▶ [PROBLEM DETAILS]: Once the line containing "#### for循环语句" is found in the entries below, reproduce it and every line after it, stopping at and including the line containing "### 7.3 Rtabmap algorithm mapping"; reproduce nothing else, and keep each line exact.
Start of RECORDED DATA
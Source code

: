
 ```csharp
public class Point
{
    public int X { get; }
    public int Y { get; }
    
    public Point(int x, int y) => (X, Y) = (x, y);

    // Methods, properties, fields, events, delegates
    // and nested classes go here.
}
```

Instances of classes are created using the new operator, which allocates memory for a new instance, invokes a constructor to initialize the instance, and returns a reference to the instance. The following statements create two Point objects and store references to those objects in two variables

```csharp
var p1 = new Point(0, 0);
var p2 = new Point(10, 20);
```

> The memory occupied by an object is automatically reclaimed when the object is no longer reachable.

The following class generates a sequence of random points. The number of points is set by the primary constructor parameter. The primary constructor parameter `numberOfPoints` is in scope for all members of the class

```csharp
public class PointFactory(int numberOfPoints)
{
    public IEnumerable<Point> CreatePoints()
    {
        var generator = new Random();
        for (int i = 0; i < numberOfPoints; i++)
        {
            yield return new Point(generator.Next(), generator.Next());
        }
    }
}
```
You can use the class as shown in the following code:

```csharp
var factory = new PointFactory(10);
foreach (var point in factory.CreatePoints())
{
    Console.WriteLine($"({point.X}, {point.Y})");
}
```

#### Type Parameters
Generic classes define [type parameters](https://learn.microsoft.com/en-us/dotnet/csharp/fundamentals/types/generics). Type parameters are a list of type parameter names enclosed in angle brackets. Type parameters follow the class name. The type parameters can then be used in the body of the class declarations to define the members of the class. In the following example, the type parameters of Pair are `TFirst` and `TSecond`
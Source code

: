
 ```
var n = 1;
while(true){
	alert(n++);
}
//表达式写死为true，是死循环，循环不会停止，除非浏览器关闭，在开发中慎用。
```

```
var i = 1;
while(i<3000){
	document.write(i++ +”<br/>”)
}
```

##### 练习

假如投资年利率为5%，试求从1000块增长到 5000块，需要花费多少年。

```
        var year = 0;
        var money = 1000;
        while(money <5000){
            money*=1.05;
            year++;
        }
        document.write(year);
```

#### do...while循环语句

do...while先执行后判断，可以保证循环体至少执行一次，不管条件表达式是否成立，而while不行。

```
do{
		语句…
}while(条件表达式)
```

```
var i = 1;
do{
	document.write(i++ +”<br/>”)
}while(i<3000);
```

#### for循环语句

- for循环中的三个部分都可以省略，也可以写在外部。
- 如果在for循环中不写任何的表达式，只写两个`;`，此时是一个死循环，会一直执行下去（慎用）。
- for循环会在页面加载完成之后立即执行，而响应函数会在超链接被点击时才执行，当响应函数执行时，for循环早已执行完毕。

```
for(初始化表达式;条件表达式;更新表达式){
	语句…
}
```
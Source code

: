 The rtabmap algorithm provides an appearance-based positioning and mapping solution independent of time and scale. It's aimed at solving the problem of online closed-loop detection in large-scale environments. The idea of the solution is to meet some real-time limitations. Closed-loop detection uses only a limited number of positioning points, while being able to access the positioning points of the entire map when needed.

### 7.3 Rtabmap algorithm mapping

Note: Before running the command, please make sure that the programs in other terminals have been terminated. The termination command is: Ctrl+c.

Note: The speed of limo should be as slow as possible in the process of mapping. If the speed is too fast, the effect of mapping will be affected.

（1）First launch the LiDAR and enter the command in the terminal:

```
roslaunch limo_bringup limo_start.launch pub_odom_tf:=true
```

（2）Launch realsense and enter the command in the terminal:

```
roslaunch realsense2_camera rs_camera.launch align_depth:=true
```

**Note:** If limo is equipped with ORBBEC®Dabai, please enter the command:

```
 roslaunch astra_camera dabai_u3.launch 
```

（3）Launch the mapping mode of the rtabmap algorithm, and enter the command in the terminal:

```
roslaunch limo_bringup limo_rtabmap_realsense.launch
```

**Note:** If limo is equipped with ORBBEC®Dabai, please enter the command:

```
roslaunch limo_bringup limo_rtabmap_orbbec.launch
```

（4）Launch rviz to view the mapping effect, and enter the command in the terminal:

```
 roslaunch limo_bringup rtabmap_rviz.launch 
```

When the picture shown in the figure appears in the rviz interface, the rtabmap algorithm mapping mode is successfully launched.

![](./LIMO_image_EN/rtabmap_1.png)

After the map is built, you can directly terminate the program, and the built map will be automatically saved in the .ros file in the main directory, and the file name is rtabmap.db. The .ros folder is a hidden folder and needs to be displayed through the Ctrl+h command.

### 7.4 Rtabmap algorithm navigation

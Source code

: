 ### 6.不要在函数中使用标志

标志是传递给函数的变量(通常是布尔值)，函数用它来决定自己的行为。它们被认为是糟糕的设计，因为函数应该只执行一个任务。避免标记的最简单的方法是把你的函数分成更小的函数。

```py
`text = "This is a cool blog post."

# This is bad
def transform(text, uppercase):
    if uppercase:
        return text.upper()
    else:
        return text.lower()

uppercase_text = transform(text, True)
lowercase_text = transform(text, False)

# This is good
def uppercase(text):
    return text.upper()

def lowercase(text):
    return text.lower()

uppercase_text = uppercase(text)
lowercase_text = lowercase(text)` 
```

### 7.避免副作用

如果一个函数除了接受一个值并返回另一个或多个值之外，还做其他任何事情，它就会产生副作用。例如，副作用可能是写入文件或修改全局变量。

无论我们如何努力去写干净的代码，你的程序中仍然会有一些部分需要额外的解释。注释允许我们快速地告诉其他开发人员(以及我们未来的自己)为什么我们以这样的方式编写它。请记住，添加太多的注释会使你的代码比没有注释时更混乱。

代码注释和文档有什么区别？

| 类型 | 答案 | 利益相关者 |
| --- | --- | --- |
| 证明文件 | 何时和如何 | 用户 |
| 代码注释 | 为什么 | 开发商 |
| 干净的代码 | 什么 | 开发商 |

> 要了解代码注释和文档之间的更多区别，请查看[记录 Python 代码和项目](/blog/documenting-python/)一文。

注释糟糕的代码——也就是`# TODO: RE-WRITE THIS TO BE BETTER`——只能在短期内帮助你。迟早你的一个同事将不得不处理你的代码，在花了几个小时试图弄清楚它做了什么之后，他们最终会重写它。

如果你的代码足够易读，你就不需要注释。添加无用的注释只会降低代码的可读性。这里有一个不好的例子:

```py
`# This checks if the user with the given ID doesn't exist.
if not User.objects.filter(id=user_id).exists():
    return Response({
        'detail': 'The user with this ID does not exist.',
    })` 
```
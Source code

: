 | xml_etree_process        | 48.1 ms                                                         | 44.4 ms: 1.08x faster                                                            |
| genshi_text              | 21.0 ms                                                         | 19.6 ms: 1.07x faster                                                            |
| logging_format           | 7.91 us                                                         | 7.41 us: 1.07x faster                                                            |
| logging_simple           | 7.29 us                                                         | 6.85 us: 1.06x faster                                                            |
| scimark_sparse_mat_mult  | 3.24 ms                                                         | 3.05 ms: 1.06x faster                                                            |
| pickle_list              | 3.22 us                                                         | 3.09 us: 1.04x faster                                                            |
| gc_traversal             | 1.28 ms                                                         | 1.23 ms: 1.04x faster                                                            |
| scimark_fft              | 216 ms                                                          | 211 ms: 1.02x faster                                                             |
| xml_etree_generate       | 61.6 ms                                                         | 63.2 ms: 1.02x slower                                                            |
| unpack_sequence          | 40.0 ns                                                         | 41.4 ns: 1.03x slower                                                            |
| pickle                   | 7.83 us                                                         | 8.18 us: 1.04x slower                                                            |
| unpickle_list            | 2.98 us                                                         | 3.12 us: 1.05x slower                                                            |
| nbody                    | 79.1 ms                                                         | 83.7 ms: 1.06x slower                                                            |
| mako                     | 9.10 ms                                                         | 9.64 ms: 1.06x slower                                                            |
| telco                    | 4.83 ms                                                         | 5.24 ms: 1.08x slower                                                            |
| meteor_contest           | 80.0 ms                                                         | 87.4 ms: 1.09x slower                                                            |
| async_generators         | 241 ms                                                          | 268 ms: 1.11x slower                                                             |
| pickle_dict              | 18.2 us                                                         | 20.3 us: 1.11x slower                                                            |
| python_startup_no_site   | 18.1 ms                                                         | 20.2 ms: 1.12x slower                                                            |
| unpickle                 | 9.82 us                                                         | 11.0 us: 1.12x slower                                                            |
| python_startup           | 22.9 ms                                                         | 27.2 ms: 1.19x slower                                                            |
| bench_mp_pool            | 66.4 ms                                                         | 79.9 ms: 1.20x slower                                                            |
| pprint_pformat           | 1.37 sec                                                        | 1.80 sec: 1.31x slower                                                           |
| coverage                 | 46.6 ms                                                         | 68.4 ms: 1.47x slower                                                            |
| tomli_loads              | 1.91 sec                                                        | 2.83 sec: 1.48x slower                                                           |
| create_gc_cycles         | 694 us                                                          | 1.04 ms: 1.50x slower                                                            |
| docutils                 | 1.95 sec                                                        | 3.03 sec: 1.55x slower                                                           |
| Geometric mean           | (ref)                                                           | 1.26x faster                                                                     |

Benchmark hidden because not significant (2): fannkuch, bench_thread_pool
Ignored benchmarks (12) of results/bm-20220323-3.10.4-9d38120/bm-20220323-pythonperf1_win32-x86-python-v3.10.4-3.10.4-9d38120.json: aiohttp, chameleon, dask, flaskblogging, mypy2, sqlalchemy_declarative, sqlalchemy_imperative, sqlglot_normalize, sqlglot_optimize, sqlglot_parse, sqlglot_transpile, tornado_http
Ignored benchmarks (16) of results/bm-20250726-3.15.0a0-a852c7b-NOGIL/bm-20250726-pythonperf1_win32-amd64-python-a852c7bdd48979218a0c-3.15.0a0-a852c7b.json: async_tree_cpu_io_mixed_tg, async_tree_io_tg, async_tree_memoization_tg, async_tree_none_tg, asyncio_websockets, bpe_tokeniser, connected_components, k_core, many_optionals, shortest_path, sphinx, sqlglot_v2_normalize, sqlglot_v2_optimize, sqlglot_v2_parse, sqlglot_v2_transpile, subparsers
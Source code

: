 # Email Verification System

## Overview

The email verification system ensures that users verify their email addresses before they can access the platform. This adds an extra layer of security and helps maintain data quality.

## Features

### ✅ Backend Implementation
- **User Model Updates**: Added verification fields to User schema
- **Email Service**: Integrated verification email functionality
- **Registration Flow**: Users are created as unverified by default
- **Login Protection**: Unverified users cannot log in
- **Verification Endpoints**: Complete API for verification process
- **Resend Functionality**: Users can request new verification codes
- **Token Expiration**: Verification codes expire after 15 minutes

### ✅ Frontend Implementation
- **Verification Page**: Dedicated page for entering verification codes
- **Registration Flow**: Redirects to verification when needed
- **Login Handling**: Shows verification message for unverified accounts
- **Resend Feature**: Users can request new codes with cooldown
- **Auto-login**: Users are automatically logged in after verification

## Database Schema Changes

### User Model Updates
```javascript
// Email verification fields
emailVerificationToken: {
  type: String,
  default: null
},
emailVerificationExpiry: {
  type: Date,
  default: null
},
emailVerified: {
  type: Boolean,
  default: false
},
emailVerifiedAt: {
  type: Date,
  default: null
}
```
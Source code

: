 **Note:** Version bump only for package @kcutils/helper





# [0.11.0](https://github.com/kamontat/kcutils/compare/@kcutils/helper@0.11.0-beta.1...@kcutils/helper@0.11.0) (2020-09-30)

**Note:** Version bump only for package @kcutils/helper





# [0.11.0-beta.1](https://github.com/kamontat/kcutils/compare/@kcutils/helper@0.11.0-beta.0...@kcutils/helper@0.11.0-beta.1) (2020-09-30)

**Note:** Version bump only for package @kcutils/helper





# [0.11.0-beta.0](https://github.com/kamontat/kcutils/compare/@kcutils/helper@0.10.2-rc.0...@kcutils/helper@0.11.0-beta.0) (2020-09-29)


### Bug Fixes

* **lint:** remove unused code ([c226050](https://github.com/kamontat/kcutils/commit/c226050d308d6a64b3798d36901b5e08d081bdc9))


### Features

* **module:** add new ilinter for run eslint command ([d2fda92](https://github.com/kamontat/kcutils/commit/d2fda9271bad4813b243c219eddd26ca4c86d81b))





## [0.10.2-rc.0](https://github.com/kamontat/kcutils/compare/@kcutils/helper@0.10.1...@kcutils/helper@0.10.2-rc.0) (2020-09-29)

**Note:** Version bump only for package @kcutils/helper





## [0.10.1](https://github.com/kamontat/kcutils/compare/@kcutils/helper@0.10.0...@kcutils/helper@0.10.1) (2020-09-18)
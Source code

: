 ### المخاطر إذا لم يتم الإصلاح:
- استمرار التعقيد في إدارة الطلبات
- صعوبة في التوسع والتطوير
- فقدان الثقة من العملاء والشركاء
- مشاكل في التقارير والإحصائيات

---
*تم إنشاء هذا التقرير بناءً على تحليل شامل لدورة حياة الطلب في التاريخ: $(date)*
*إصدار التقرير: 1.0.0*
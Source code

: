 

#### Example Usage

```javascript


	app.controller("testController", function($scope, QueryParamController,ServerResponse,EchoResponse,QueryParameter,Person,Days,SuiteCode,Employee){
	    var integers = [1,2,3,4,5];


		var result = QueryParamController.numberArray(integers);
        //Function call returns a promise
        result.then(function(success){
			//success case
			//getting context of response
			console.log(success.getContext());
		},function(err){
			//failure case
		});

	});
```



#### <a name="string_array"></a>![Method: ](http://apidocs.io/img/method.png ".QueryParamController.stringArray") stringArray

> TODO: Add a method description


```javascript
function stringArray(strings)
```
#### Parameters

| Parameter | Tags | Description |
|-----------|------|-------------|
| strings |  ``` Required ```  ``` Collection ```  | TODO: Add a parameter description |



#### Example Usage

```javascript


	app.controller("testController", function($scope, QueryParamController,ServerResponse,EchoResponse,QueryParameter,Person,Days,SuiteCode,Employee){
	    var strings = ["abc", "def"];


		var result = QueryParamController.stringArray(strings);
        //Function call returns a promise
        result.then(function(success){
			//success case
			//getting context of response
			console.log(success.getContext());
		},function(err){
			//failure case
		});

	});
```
End of RECORDED DATA
▶ [EXERCISE RESULT]:
#### for循环语句

- for循环中的三个部分都可以省略，也可以写在外部。
- 如果在for循环中不写任何的表达式，只写两个`;`，此时是一个死循环，会一直执行下去（慎用）。
- for循环会在页面加载完成之后立即执行，而响应函数会在超链接被点击时才执行，当响应函数执行时，for循环早已执行完毕。

```
for(初始化表达式;条件表达式;更新表达式){
	语句…
}
```
Source code

: The rtabmap algorithm provides an appearance-based positioning and mapping solution independent of time and scale. It's aimed at solving the problem of online closed-loop detection in large-scale environments. The idea of the solution is to meet some real-time limitations. Closed-loop detection uses only a limited number of positioning points, while being able to access the positioning points of the entire map when needed.

### 7.3 Rtabmap algorithm mapping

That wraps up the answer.